The National Endowment for the Arts is releasing a film celebrating its 2022 National Heritage Fellows and the bluegrass fiddler Michael Clevelandfrom Charlestown, Indiana, is among the featured artists.
Cleveland was one of 10 creatives to receive the award this yearwhich comes with a prize pool of $25,000.
The film, entitled Roots of American Culture: A Cross-Country Visit with Living Treasures of the Folk and Traditional Arts, will be broadcast on the NEA’s website Thursday at 8 p.m. EST.
The NEA Award has existed since 1982. It is considered one of the highest awards in folk and traditional art.
Cleveland feels in good company, as bluegrass legends like Bill Monroe and Jerry Douglas count among its former colleagues.
“Bluegrass music is my life,” Cleveland told WFPL News. “It’s something I love. It’s something I do every day. For anyone who would consider giving me an award that so many of my heroes have won, I am just grateful and very honored.”

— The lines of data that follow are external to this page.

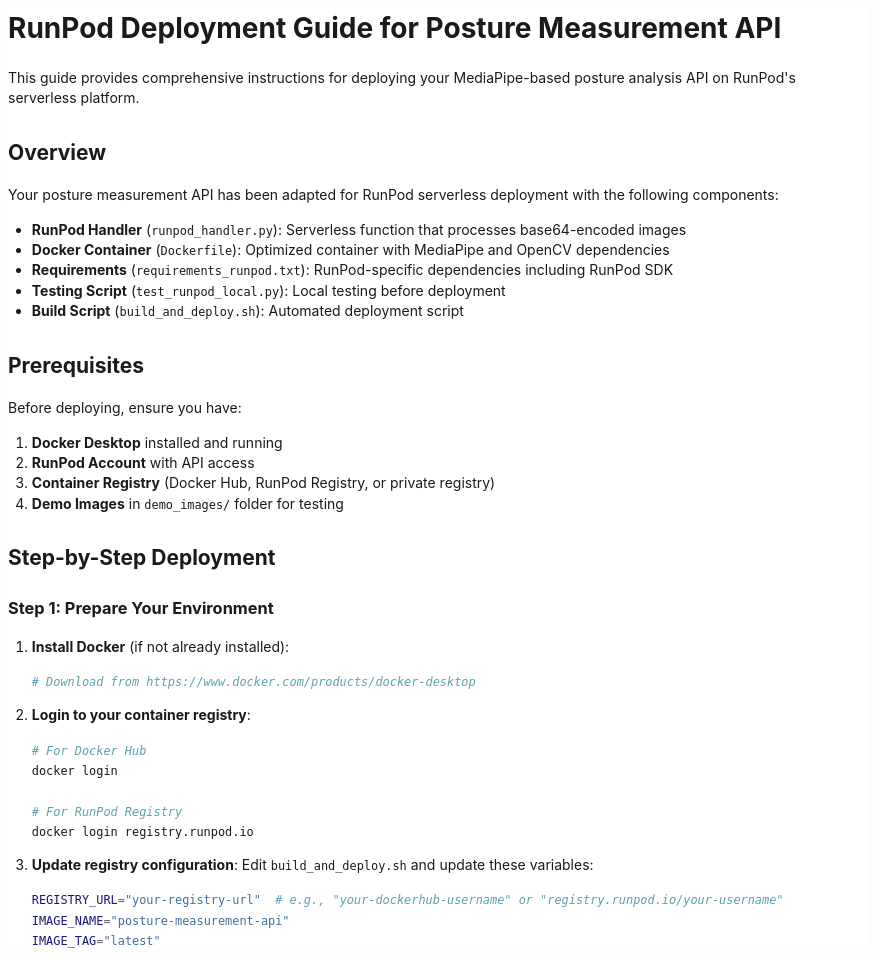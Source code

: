 # RunPod Deployment Guide for Posture Measurement API

This guide provides comprehensive instructions for deploying your MediaPipe-based posture analysis API on RunPod's serverless platform.

## Overview

Your posture measurement API has been adapted for RunPod serverless deployment with the following components:

- **RunPod Handler** (`runpod_handler.py`): Serverless function that processes base64-encoded images
- **Docker Container** (`Dockerfile`): Optimized container with MediaPipe and OpenCV dependencies
- **Requirements** (`requirements_runpod.txt`): RunPod-specific dependencies including RunPod SDK
- **Testing Script** (`test_runpod_local.py`): Local testing before deployment
- **Build Script** (`build_and_deploy.sh`): Automated deployment script

## Prerequisites

Before deploying, ensure you have:

1. **Docker Desktop** installed and running
2. **RunPod Account** with API access
3. **Container Registry** (Docker Hub, RunPod Registry, or private registry)
4. **Demo Images** in `demo_images/` folder for testing

## Step-by-Step Deployment

### Step 1: Prepare Your Environment

1. **Install Docker** (if not already installed):
   ```bash
   # Download from https://www.docker.com/products/docker-desktop
   ```

2. **Login to your container registry**:
   ```bash
   # For Docker Hub
   docker login
   
   # For RunPod Registry
   docker login registry.runpod.io
   ```

3. **Update registry configuration**:
   Edit `build_and_deploy.sh` and update these variables:
   ```bash
   REGISTRY_URL="your-registry-url"  # e.g., "your-dockerhub-username" or "registry.runpod.io/your-username"
   IMAGE_NAME="posture-measurement-api"
   IMAGE_TAG="latest"
   ```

Cleveland said he’s listened to bluegrass music since birth. His grandparents would take him to shows every Saturday night.
“People have said to me, ‘I remember seeing you in a stroller when you were about six months old and keeping the perfect time,'” he said.

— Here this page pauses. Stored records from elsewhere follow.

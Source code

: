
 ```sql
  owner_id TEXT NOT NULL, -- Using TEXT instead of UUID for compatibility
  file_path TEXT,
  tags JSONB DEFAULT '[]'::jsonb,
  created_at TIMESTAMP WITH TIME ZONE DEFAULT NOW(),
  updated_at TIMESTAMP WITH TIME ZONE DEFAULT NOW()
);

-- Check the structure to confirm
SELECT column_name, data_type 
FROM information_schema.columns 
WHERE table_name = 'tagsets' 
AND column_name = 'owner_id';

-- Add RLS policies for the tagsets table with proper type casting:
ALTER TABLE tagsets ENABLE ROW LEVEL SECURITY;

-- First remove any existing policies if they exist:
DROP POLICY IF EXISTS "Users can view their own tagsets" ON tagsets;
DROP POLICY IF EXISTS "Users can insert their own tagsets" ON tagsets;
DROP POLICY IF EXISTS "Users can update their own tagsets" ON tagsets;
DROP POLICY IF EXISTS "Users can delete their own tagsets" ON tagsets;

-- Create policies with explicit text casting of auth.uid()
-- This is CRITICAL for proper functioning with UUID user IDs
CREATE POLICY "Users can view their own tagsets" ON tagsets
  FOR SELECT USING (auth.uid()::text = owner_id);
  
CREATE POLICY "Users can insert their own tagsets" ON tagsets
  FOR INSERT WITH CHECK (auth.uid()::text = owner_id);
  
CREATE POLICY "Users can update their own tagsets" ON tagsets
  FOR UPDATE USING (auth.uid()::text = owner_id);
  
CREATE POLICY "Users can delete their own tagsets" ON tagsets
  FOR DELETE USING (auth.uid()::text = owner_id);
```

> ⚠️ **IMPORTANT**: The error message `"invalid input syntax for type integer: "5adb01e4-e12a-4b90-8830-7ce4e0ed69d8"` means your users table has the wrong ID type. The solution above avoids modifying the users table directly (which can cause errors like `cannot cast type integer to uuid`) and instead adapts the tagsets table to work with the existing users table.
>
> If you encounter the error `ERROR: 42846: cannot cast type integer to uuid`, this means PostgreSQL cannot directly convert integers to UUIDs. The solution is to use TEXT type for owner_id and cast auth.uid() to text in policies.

He became particularly fascinated with the violin at the age of 4 after hearing someone play “Orange Blossom Special”.
“I remember being fascinated by all the sounds the violin could make,” Cleveland said. “I just knew I had to learn to play this song and I was obsessed, you could say.”

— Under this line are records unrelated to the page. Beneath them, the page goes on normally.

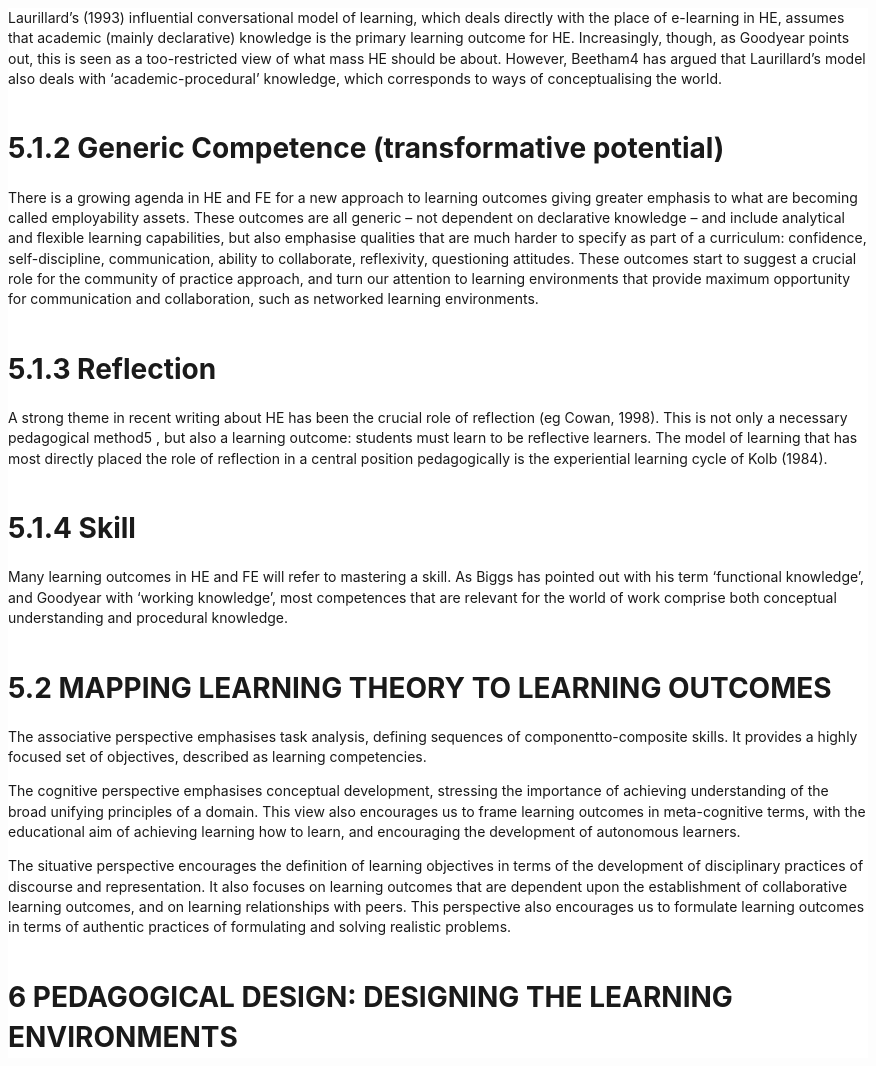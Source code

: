 Laurillard’s (1993) influential conversational model of learning, which deals directly with the place of e-learning in HE, assumes that academic (mainly declarative) knowledge is the primary learning outcome for HE. Increasingly, though, as Goodyear points out, this is seen as a too-restricted view of what mass HE should be about. However, Beetham4 has argued that Laurillard’s model also deals with ‘academic-procedural’ knowledge, which corresponds to ways of conceptualising the world.

# 5.1.2 Generic Competence (transformative potential)

There is a growing agenda in HE and FE for a new approach to learning outcomes giving greater emphasis to what are becoming called employability assets. These outcomes are all generic – not dependent on declarative knowledge – and include analytical and flexible learning capabilities, but also emphasise qualities that are much harder to specify as part of a curriculum: confidence, self-discipline, communication, ability to collaborate, reflexivity, questioning attitudes. These outcomes start to suggest a crucial role for the community of practice approach, and turn our attention to learning environments that provide maximum opportunity for communication and collaboration, such as networked learning environments.

# 5.1.3 Reflection

A strong theme in recent writing about HE has been the crucial role of reflection (eg Cowan, 1998). This is not only a necessary pedagogical method5 , but also a learning outcome: students must learn to be reflective learners. The model of learning that has most directly placed the role of reflection in a central position pedagogically is the experiential learning cycle of Kolb (1984).

# 5.1.4 Skill

Many learning outcomes in HE and FE will refer to mastering a skill. As Biggs has pointed out with his term ‘functional knowledge’, and Goodyear with ‘working knowledge’, most competences that are relevant for the world of work comprise both conceptual understanding and procedural knowledge.

# 5.2 MAPPING LEARNING THEORY TO LEARNING OUTCOMES

The associative perspective emphasises task analysis, defining sequences of componentto-composite skills. It provides a highly focused set of objectives, described as learning competencies.

The cognitive perspective emphasises conceptual development, stressing the importance of achieving understanding of the broad unifying principles of a domain. This view also encourages us to frame learning outcomes in meta-cognitive terms, with the educational aim of achieving learning how to learn, and encouraging the development of autonomous learners.

The situative perspective encourages the definition of learning objectives in terms of the development of disciplinary practices of discourse and representation. It also focuses on learning outcomes that are dependent upon the establishment of collaborative learning outcomes, and on learning relationships with peers. This perspective also encourages us to formulate learning outcomes in terms of authentic practices of formulating and solving realistic problems.

# 6 PEDAGOGICAL DESIGN: DESIGNING THE LEARNING ENVIRONMENTS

The musician enrolled at the Kentucky School of the Blind, where he learned the Suzuki violin method.
Cleveland said he eventually started taking his instrument to local bluegrass shows.
“There are a lot of good players in this field, a lot of good musicians that I’ve had the opportunity to be with and learn from and who have been very patient with a little kid scratching the violin,” he said.
He knew he wanted to devote his life to music after meeting country, bluegrass and folk artists who were also visually impaired such as Doctor Watson and Ronnie Milsap.
“I think that’s when it clicked for me that these guys are visually impaired and they’re doing it outside.”
In 2006, Cleveland formed his band, Michael Cleveland and the Flamekeeper. Among other things, he has been inducted into the National Fiddler Hall of Fame, won a Grammy and was named an NEA Heritage Fellow in 2022.
“My dad always said to me, ‘You gotta have fun, whatever you’re doing, you gotta have fun doing it.’ … So my main philosophy is, and it’s not just music, it’s everything, if you have fun and you believe in what you’re doing, then you’re doing it right,” Cleveland said.